## Task instructions
Look through the lines below for the word "into", and copy every line that has it.

- Opening Delimiter -

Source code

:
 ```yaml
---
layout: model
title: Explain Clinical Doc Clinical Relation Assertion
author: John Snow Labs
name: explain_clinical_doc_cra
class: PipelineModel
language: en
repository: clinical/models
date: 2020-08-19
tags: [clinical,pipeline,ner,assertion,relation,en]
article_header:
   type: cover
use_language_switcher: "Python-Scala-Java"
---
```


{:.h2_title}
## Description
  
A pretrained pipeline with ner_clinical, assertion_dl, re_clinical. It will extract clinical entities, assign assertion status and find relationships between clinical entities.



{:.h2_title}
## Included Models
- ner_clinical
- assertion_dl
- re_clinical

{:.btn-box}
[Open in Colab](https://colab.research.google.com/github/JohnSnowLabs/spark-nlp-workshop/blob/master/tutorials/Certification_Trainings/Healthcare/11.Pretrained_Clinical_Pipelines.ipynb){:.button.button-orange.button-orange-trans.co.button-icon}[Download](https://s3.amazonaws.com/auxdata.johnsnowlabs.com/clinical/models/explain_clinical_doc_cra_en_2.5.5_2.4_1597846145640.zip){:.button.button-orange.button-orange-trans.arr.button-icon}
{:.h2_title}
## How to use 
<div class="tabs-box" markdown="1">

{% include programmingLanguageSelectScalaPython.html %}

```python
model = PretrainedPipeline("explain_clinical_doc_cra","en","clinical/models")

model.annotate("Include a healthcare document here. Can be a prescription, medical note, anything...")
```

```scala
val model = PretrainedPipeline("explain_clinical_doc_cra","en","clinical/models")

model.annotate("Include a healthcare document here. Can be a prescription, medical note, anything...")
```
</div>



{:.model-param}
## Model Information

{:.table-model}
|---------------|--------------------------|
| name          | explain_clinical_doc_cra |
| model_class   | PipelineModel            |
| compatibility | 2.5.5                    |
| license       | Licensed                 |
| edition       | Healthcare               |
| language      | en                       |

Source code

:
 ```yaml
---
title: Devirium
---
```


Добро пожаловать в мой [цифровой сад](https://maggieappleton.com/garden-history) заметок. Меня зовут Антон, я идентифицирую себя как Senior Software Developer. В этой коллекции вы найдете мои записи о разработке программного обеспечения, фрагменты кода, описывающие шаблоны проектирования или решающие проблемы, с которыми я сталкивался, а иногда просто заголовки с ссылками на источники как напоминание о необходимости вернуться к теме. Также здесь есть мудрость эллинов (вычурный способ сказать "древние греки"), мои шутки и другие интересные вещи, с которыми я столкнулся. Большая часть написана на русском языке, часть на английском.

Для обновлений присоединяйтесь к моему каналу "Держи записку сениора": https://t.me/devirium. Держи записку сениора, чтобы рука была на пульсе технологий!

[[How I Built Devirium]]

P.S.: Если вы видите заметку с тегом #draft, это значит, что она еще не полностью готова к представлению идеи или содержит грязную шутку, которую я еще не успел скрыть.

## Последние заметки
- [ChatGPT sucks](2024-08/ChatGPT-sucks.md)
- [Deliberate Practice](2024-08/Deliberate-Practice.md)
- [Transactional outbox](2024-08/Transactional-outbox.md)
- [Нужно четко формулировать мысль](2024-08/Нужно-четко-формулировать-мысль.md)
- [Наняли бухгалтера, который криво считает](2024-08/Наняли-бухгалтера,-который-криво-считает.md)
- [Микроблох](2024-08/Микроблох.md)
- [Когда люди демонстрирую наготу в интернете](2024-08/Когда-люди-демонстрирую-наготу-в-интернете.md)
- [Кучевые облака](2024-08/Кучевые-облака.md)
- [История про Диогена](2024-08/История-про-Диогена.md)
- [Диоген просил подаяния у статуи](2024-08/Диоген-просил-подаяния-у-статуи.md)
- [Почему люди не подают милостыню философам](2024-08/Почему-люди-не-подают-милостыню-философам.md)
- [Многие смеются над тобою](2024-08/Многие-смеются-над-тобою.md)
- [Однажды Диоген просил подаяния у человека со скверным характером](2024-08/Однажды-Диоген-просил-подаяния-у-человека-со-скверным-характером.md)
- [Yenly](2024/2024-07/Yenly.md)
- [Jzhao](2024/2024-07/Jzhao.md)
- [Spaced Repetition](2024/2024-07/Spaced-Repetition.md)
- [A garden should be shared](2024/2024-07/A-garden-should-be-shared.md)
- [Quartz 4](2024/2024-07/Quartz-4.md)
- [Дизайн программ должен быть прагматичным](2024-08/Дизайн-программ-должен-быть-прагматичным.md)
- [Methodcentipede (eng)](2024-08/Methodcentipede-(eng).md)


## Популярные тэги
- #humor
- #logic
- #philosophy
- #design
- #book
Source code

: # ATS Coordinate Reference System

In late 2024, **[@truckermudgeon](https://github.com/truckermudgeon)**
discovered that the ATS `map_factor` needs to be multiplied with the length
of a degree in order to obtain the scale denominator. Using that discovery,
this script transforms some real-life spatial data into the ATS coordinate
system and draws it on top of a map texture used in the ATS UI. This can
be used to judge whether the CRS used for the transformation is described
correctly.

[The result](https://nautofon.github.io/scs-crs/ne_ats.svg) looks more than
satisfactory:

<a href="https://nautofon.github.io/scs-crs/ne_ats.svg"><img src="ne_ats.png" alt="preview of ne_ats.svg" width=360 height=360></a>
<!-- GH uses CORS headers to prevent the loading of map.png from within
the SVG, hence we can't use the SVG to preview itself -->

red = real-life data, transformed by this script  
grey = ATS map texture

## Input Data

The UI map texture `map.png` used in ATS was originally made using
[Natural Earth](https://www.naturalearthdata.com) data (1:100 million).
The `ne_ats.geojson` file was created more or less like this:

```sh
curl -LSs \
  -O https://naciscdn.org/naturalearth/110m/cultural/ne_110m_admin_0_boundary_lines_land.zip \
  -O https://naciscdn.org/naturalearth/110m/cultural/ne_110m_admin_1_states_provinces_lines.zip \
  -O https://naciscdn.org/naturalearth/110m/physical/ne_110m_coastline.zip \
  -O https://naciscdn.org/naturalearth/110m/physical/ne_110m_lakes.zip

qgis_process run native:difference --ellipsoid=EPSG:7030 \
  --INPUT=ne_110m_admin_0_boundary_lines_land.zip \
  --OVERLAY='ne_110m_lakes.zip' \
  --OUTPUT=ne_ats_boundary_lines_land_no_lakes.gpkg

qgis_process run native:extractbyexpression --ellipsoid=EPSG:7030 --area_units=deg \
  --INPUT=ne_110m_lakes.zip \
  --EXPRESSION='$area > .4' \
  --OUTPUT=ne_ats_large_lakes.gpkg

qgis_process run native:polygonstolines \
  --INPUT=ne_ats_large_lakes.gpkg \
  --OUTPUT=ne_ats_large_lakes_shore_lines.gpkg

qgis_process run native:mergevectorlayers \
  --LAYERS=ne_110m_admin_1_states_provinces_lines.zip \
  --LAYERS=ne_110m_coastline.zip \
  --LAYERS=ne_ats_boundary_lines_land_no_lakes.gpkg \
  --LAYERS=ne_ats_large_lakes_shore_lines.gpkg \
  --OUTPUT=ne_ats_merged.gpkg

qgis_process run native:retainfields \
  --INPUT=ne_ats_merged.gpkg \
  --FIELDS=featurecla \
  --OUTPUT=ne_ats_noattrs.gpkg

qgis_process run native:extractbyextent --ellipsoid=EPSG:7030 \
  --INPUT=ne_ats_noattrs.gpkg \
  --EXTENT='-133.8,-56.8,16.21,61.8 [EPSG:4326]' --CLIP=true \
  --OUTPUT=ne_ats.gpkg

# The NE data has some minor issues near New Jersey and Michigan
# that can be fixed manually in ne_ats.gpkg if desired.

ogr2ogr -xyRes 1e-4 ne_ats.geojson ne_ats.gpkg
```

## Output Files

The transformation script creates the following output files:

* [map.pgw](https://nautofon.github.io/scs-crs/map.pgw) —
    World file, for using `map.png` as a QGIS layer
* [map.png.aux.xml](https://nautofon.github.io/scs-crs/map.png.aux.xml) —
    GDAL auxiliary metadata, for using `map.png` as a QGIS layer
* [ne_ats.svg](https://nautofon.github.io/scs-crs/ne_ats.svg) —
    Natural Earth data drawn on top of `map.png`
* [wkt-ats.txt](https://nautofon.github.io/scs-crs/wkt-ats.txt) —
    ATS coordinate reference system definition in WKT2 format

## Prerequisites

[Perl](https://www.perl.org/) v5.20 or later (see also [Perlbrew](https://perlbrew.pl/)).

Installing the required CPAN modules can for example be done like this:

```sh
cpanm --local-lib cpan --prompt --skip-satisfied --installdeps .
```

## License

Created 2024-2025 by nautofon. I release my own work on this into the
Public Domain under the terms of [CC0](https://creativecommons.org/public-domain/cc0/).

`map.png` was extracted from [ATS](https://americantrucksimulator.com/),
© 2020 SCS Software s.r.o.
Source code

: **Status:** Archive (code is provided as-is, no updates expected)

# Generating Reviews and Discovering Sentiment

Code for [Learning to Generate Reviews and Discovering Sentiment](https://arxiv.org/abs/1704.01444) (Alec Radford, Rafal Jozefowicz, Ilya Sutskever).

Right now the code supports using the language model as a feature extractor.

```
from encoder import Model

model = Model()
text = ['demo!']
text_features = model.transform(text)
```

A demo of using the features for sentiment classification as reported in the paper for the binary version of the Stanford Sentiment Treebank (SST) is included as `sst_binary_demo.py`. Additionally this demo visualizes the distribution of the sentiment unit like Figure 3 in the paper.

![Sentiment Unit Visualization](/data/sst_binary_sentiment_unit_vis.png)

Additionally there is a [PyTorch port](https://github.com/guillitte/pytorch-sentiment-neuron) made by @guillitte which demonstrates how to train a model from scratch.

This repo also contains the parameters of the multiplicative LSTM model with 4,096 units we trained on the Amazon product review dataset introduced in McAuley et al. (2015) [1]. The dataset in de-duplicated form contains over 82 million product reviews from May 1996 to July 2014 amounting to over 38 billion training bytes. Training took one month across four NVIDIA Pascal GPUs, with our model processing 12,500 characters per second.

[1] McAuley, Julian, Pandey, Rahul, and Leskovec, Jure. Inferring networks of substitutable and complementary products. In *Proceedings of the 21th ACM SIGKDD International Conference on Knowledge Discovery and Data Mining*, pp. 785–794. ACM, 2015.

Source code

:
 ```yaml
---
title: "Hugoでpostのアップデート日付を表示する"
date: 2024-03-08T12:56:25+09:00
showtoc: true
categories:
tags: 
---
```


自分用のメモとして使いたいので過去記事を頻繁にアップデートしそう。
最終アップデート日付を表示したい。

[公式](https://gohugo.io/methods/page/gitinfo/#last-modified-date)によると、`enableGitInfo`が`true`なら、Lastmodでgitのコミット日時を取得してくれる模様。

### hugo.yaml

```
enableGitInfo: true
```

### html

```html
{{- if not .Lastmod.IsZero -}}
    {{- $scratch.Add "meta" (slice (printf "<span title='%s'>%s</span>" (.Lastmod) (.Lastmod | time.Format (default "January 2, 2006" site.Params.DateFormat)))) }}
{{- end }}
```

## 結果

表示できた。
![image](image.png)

- Closing Delimiter -

## Solution for this task
this script transforms some real-life spatial data into the ATS coordinate
Created 2024-2025 by nautofon. I release my own work on this into the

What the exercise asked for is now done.